The fourth and fifth stanzas describe the children’s liberation within the dream. When an Angel unlocks the coffins and “set[s] them all free” from enforced labor (Line 14), the children can finally behave like children: “leaping, laughing they run” (Line 15). The imagery suggests purification and renewal. The boys “wash in a river and shine in the Sun” (Lines 16): Nature cleanses them of the soot and dirt produced by the society that exploits them. Now that they are “naked” and with “all their bags left behind” (Line 17), relieved of the rags and tools that symbolize their oppression, they are lifted into the clouds as if freed from the chains that weighed them down.
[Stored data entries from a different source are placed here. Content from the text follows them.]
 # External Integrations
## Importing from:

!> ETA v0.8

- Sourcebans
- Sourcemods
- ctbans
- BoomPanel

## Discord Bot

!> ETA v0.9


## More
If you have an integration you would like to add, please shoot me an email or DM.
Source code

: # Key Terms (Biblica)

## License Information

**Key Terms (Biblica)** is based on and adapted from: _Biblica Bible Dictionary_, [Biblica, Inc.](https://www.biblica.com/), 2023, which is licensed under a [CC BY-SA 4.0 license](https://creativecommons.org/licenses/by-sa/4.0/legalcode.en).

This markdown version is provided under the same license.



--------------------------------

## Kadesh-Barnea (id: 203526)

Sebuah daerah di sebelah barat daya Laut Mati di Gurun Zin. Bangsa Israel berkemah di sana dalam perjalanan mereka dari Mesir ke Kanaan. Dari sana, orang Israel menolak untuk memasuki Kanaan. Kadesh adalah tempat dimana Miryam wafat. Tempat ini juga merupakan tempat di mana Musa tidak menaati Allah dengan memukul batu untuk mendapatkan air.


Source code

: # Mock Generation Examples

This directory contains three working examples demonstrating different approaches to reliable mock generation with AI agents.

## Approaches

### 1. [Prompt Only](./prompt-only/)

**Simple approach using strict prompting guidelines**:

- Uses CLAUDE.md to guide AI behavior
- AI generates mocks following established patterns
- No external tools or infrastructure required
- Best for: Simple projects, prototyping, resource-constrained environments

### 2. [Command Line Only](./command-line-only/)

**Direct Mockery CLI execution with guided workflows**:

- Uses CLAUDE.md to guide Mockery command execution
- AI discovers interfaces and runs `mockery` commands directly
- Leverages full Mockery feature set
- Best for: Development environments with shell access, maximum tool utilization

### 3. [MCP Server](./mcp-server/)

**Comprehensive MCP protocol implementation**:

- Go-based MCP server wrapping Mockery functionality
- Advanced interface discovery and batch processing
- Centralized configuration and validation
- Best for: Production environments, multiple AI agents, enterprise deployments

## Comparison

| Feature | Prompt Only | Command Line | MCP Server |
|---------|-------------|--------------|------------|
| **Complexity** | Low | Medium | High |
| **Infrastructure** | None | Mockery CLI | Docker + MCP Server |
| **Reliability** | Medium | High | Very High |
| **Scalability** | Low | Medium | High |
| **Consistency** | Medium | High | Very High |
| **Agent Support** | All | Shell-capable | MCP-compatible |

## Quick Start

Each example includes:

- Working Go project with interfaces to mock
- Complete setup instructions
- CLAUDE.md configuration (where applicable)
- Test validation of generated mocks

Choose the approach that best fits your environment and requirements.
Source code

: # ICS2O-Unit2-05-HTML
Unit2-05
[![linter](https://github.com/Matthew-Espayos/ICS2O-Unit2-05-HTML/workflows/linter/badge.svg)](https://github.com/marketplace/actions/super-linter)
They have been saved in a vision of Christian Heaven.
But even in a dream freedom comes at a cost. The Angel makes a demand of Tom: He will have “God for his father” and never lack joy (Line 20), but only “if he’d be a good boy” (Line 19). It is not surprising that this message concludes little Tom’s dream, since no doubt he has heard similar words many times from authorities. He has completely internalized the idea that he can only deserve Christian salvation by being good—that is, obedient and submissive, no matter how degraded and exploited he is. This thought keeps him “happy & warm” (Line 23), as he and the other boys have to get “our bags & our brushes” (Line 22), the very symbols of their exploitation, and head to work through the cold and dark London morning. Only in a dream can Tom and the other sweeps be free of burden, the poem implies—equating the fleeting fancy of Tom’s own nighttime dream to the empty promises of religion that only reinforces existing exploitative power structures.
The last line of the poem sums up the lesson that Tom has learned: “So if all do their duty, they need not fear harm” (Line 24). On its own, the poem can easily be taken for an example of conventional 18th-century poetry for children, explicitly didactic, contrived to teach a Christian moral lesson. But the lesson is expressed in such a glib manner that it invites the suspicion that we should not take it at face value. There is irony and sarcasm in the neatness of the moral, especially as the poem contrasts its facile vagueness with the horrific image of children buried in their sooty work coffins. Indeed, the context of the complete collection Songs of Innocence and of Experience makes it clear that Blake does not promote such simplistic moralizing. He uses the conventional rhetoric of didactic poetry to raise questions about the impact of such messages on individuals’ ability to raise their voices against the oppression to which they are subjugated.